15-20 years ago, housing was seen mostly as a place you'd buy to live yourself, not an investment vehicle you'd buy to get grand returns from. That's the difference.
Our opinions on the cause aside, we had reasonably priced housing before, we can have it again, without fundamentally changing the way our cities are built (that's not to discount any other reasons to do so).
For FAANG, levels.fyi shows pretty competitive salaries in European cities where it has presence (Munich, Amsterdam, London, etc) — most are in six figures. Every time I put those figures in expatistan.com, I absolutely don’t get the feeling that FAANG salaries are low in Europe.
Local European IT firms (your local broadband provider, or a supermarket chain) normally pay much less though.
I’m not in Amsterdam, but my mate works in Amsterdam and lives on a single engineer Dutch salary in a beautiful 2 bed with a separate dinning/kitchen/lounge near Sarphatipark, 10 minutes walk from Museumplein, walking distance from the Rembrandt Museum and to work.
Did he buy or rent the apartment recently and from his own savings+income? Many such stories involve an old rental contract, a family-owned apartment or sizeable inheritance.
Bought from own savings and income 4 years ago with no help from parents, not a family-owned apartment or sizeable inheritance. Owner is an immigrant from a developing country, the exchange rate alone would be prohibitive for any family assistance.
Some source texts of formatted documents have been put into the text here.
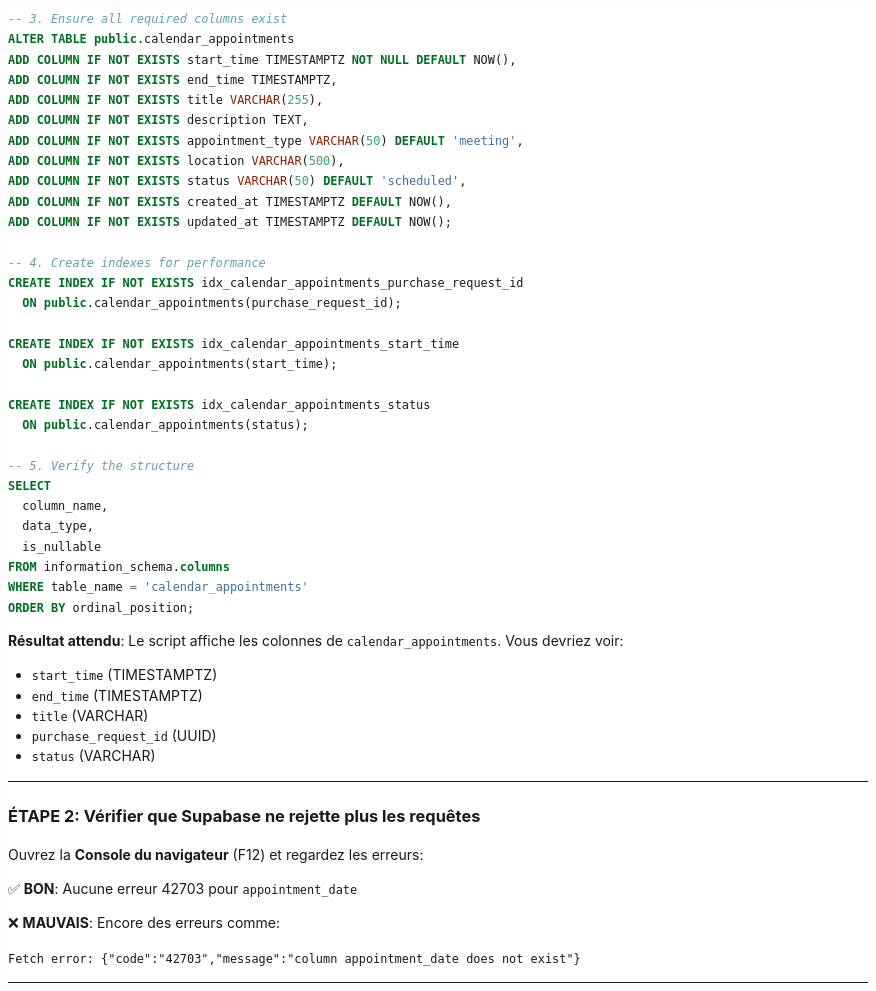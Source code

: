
 ```sql
-- 3. Ensure all required columns exist
ALTER TABLE public.calendar_appointments
ADD COLUMN IF NOT EXISTS start_time TIMESTAMPTZ NOT NULL DEFAULT NOW(),
ADD COLUMN IF NOT EXISTS end_time TIMESTAMPTZ,
ADD COLUMN IF NOT EXISTS title VARCHAR(255),
ADD COLUMN IF NOT EXISTS description TEXT,
ADD COLUMN IF NOT EXISTS appointment_type VARCHAR(50) DEFAULT 'meeting',
ADD COLUMN IF NOT EXISTS location VARCHAR(500),
ADD COLUMN IF NOT EXISTS status VARCHAR(50) DEFAULT 'scheduled',
ADD COLUMN IF NOT EXISTS created_at TIMESTAMPTZ DEFAULT NOW(),
ADD COLUMN IF NOT EXISTS updated_at TIMESTAMPTZ DEFAULT NOW();

-- 4. Create indexes for performance
CREATE INDEX IF NOT EXISTS idx_calendar_appointments_purchase_request_id 
  ON public.calendar_appointments(purchase_request_id);

CREATE INDEX IF NOT EXISTS idx_calendar_appointments_start_time 
  ON public.calendar_appointments(start_time);

CREATE INDEX IF NOT EXISTS idx_calendar_appointments_status 
  ON public.calendar_appointments(status);

-- 5. Verify the structure
SELECT 
  column_name,
  data_type,
  is_nullable
FROM information_schema.columns
WHERE table_name = 'calendar_appointments'
ORDER BY ordinal_position;
```

**Résultat attendu**: Le script affiche les colonnes de `calendar_appointments`. Vous devriez voir:
- `start_time` (TIMESTAMPTZ)
- `end_time` (TIMESTAMPTZ)
- `title` (VARCHAR)
- `purchase_request_id` (UUID)
- `status` (VARCHAR)

---

### ÉTAPE 2: Vérifier que Supabase ne rejette plus les requêtes

Ouvrez la **Console du navigateur** (F12) et regardez les erreurs:

✅ **BON**: Aucune erreur 42703 pour `appointment_date`

❌ **MAUVAIS**: Encore des erreurs comme:
```
Fetch error: {"code":"42703","message":"column appointment_date does not exist"}
```

---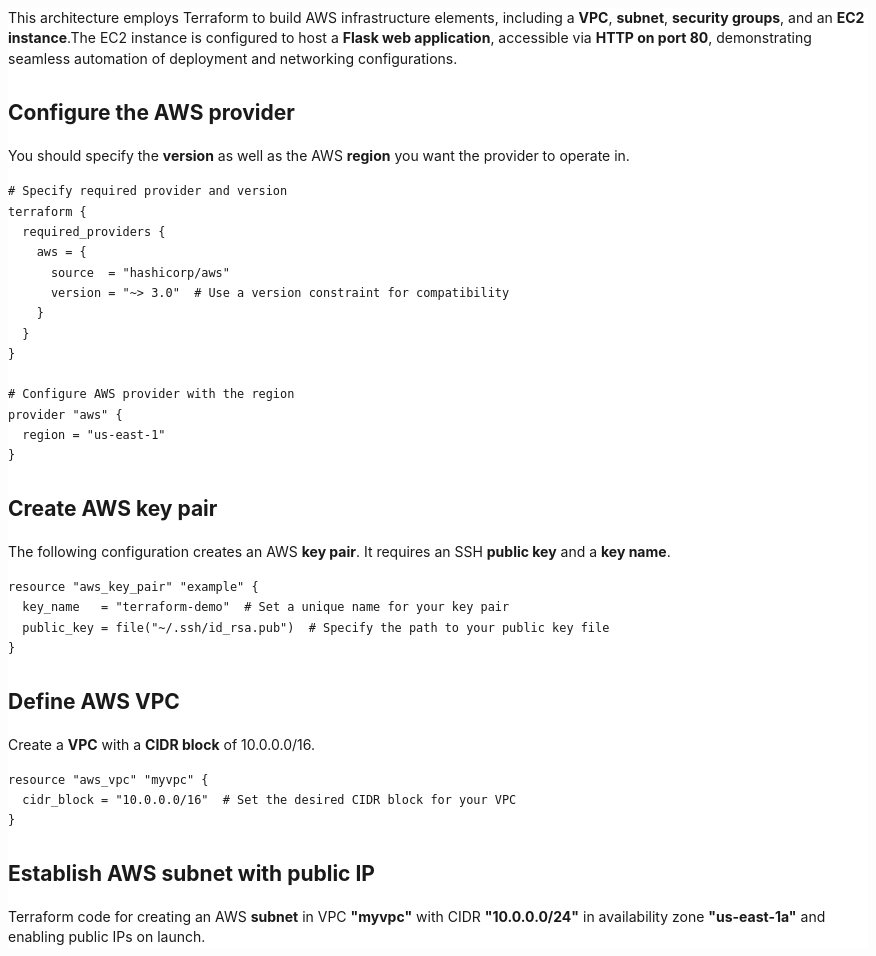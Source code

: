 
This architecture employs Terraform to build AWS infrastructure elements, including a **VPC**, **subnet**, **security groups**, and an **EC2 instance**.The EC2 instance is configured to host a **Flask web application**, accessible via **HTTP on port 80**, demonstrating seamless automation of deployment and networking configurations.

## Configure the AWS provider

You should specify the **version** as well as the AWS **region** you want the provider to operate in.

```
# Specify required provider and version
terraform {
  required_providers {
    aws = {
      source  = "hashicorp/aws"
      version = "~> 3.0"  # Use a version constraint for compatibility
    }
  }
}

# Configure AWS provider with the region
provider "aws" {
  region = "us-east-1"
}
```

## Create AWS key pair

The following configuration creates an AWS ****key pair****. It requires an SSH ****public key**** and a ****key name****.

```
resource "aws_key_pair" "example" {
  key_name   = "terraform-demo"  # Set a unique name for your key pair
  public_key = file("~/.ssh/id_rsa.pub")  # Specify the path to your public key file
}
```

## Define AWS VPC

Create a **VPC** with a **CIDR block** of 10.0.0.0/16.

```
resource "aws_vpc" "myvpc" {
  cidr_block = "10.0.0.0/16"  # Set the desired CIDR block for your VPC
}
```

## Establish AWS subnet with public IP

Terraform code for creating an AWS **subnet** in VPC **"myvpc"** with CIDR **"10.0.0.0/24"** in availability zone **"us-east-1a"** and enabling public IPs on launch.
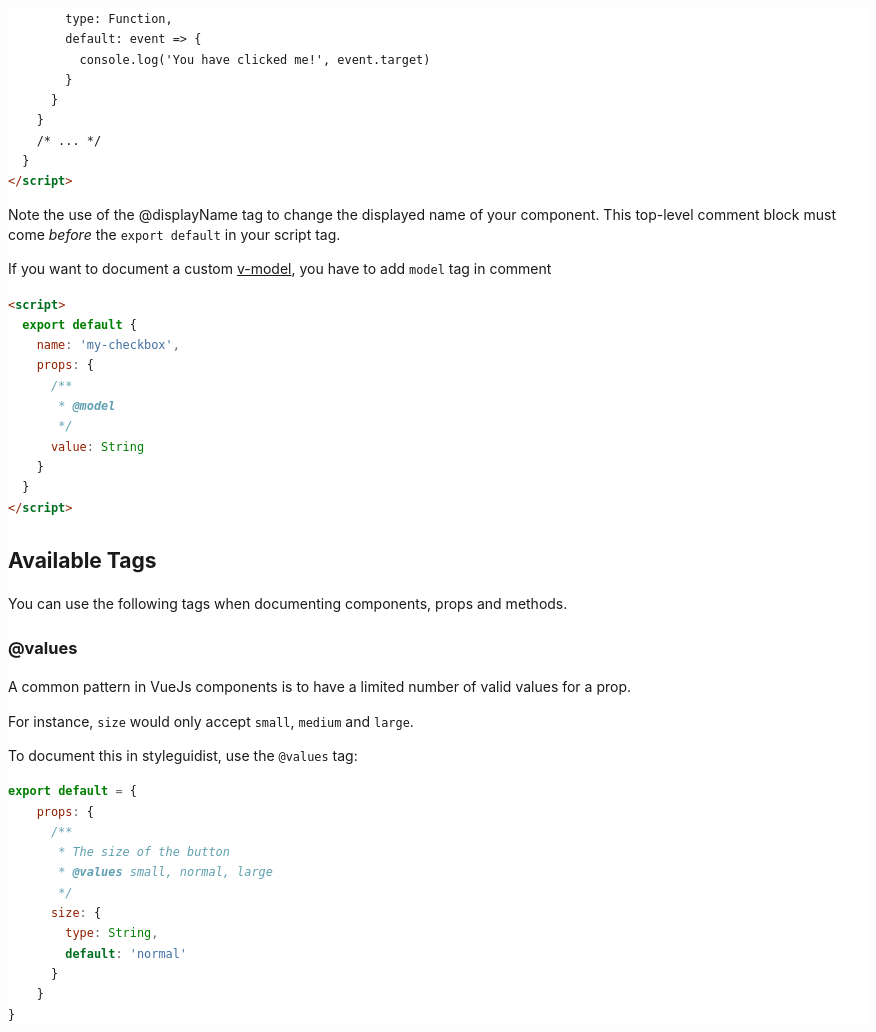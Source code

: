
 ```html
        type: Function,
        default: event => {
          console.log('You have clicked me!', event.target)
        }
      }
    }
    /* ... */
  }
</script>
```

Note the use of the @displayName tag to change the displayed name of your component. This top-level comment block must come _before_ the `export default` in your script tag.

If you want to document a custom [v-model](https://vuejs.org/v2/guide/components.html#Customizing-Component-v-model), you have to add `model` tag in comment

```html
<script>
  export default {
    name: 'my-checkbox',
    props: {
      /**
       * @model
       */
      value: String
    }
  }
</script>
```

## Available Tags

You can use the following tags when documenting components, props and methods.

### @values

A common pattern in VueJs components is to have a limited number of valid values for a prop.

For instance, `size` would only accept `small`, `medium` and `large`.

To document this in styleguidist, use the `@values` tag:

```js
export default = {
    props: {
      /**
       * The size of the button
       * @values small, normal, large
       */
      size: {
        type: String,
        default: 'normal'
      }
    }
}
```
IIRC the housing market in the Netherlands 4 years ago was way more accessible than the madness of today so that's probably not a surprise that he could afford it. Ask him if he could have bought in the market of today please.
Still affordable in today’s market. This shouldn’t even be up to discussion as anyone can check the available houses for sale in Amsterdam and what they sold for.
It's sort of viable, but you'd have to spend 2-3 years living in overpriced temporary sublets while trying to save up to that deposit, and still it just supports the original comment which was that you could only afford 2 bedrooms and even that is a push.
To get one of those 600k apartments you'd have to flip your first apartment for the bigger downpayment, and that's gonna take another 2 years.
We are talking about living right in the centre of Amsterdam. No one is stopping you from buying something with a much lower deposit at a cycling distance from the city centre or a much smaller deposit with a 30 minutes public transport commute for 2 years so you can then afford to live in one of the most desirable areas of a main city with a sizeable tourist industry.
That’s 2 years saving to then live where you want and then an extra 2 years to live where you want in the apartment that you want which is oversized for a single person.
Why do you need a 3 bed as a single person and what’s your ideal scenario? Do you want to be able to afford a house without a deposit, is that it?
My own company. Capitol cities are expensive; but compared with most, I still find Amsterdam reasonable. Part of the reason is that it isn’t necessary to live in Amsterdam to have the kind of lifestyle I’m describing; there are so many walkable, bikeable, transport accessible,kid-friendly and beautiful neighborhoods in this country. Open to critique; it’s a beautiful day today so I have my rose colored glasses on.
Here are the family places in Amsterdam for less than 900k. According to ABNAMRO, that’s affordable (with mortgage), if you have two incomes that gross 150k.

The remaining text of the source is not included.